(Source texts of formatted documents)
····················

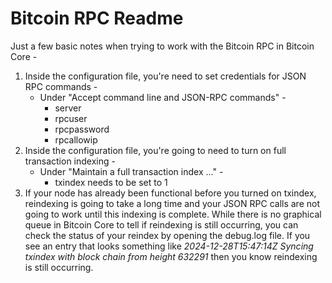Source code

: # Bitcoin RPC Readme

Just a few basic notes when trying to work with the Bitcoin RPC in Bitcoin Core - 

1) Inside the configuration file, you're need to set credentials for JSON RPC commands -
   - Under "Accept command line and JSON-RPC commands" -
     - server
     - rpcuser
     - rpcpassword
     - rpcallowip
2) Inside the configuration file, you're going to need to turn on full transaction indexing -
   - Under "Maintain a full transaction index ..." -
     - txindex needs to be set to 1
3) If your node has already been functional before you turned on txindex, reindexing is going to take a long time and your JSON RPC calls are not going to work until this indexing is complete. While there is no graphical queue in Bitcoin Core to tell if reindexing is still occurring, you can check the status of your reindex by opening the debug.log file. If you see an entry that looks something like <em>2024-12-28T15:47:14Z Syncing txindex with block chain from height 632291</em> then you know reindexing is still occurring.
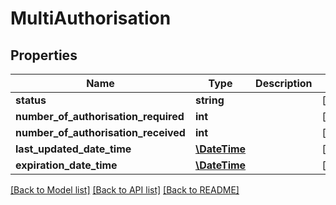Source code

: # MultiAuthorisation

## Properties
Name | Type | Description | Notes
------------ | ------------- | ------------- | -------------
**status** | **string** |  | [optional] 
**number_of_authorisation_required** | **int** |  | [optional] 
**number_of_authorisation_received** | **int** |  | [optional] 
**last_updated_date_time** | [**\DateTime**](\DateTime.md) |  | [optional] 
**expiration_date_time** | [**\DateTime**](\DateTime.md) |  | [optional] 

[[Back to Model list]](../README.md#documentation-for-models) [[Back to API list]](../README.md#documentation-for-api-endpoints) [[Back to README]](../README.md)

····················

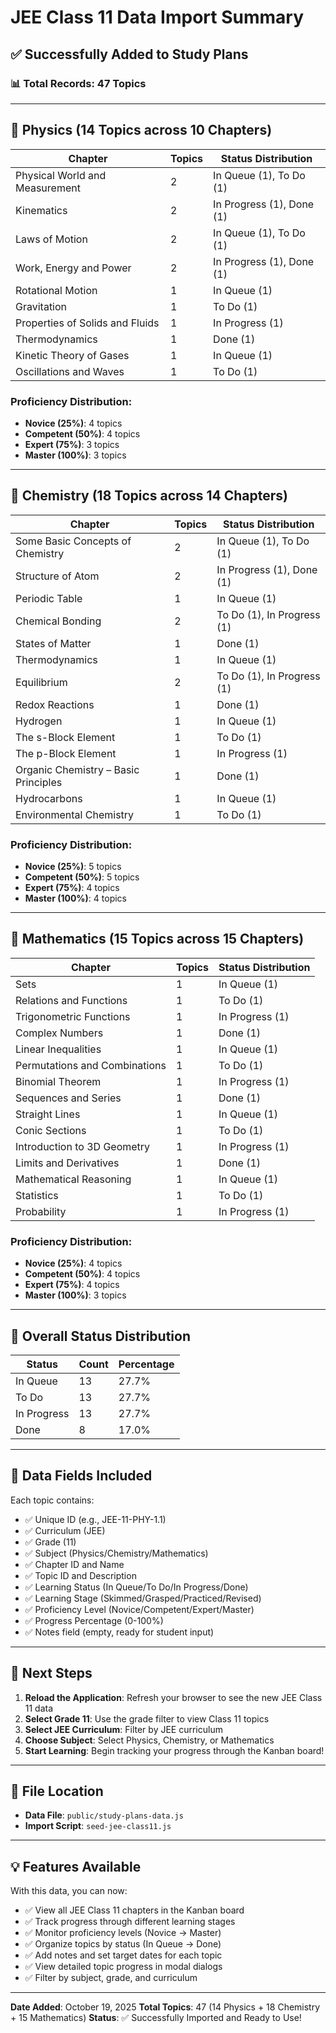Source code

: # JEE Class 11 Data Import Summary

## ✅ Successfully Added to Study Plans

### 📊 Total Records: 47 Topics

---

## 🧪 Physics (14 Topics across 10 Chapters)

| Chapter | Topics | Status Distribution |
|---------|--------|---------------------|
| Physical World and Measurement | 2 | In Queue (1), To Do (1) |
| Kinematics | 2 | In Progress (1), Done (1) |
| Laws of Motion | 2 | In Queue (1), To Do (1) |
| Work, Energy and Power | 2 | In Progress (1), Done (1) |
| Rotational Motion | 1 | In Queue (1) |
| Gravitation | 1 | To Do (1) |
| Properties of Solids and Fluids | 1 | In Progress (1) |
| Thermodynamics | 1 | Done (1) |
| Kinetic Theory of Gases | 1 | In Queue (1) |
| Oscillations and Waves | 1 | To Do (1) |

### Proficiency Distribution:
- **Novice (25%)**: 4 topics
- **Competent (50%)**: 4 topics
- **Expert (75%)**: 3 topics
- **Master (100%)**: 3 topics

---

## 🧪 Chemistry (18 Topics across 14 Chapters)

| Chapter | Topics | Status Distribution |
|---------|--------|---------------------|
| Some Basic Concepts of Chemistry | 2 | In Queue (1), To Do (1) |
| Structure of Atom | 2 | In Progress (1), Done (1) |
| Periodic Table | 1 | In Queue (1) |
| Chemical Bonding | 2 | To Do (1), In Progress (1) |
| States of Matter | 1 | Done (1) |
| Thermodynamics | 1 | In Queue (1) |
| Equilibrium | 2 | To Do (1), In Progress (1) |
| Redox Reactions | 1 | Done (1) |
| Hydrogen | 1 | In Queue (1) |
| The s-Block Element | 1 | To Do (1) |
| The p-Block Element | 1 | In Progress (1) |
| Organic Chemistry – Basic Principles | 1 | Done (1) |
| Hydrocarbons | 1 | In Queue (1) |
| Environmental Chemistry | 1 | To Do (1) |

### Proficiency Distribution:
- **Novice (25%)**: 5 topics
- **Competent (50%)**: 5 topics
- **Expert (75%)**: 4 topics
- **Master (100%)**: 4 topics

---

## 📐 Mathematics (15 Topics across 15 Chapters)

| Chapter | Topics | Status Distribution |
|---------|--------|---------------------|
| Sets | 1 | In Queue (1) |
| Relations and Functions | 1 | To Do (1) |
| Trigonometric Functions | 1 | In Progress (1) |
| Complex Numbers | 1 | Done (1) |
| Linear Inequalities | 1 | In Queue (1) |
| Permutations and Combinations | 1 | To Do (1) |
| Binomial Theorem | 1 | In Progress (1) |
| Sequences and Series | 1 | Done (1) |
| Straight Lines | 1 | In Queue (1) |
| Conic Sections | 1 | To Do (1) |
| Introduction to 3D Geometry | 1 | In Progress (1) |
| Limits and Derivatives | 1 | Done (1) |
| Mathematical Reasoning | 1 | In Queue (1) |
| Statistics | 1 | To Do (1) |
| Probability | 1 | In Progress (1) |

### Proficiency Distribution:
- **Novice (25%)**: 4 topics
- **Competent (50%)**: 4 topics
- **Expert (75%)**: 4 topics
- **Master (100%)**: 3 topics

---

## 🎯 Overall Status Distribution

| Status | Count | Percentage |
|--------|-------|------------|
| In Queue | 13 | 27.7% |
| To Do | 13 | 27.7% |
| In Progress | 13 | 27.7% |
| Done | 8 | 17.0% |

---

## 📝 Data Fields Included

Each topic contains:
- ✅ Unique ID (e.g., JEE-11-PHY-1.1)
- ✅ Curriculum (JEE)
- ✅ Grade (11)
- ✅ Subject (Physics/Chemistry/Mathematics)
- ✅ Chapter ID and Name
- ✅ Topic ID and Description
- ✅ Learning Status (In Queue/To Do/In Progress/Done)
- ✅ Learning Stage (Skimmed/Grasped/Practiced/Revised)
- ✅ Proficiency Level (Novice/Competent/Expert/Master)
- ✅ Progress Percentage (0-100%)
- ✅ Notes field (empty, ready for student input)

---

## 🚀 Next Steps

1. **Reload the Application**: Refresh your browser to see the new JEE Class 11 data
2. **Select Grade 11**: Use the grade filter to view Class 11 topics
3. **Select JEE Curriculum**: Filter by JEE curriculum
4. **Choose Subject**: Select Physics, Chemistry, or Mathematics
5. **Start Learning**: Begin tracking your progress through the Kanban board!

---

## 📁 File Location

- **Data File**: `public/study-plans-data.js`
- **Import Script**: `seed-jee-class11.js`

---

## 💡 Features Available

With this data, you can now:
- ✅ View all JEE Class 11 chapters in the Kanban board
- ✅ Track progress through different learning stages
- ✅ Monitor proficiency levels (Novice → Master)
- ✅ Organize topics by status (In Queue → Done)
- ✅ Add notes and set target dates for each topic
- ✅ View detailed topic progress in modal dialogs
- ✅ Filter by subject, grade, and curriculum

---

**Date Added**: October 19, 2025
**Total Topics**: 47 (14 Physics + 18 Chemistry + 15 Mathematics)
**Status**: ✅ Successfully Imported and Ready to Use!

····················

## Exercise instructions:
Copy, exactly and only, the lines above that begin with the one containing "- ✅ Organize" and finish with the one containing "October 19, 2025".

## Completed task:
- ✅ Organize topics by status (In Queue → Done)
- ✅ Add notes and set target dates for each topic
- ✅ View detailed topic progress in modal dialogs
- ✅ Filter by subject, grade, and curriculum

---

**Date Added**: October 19, 2025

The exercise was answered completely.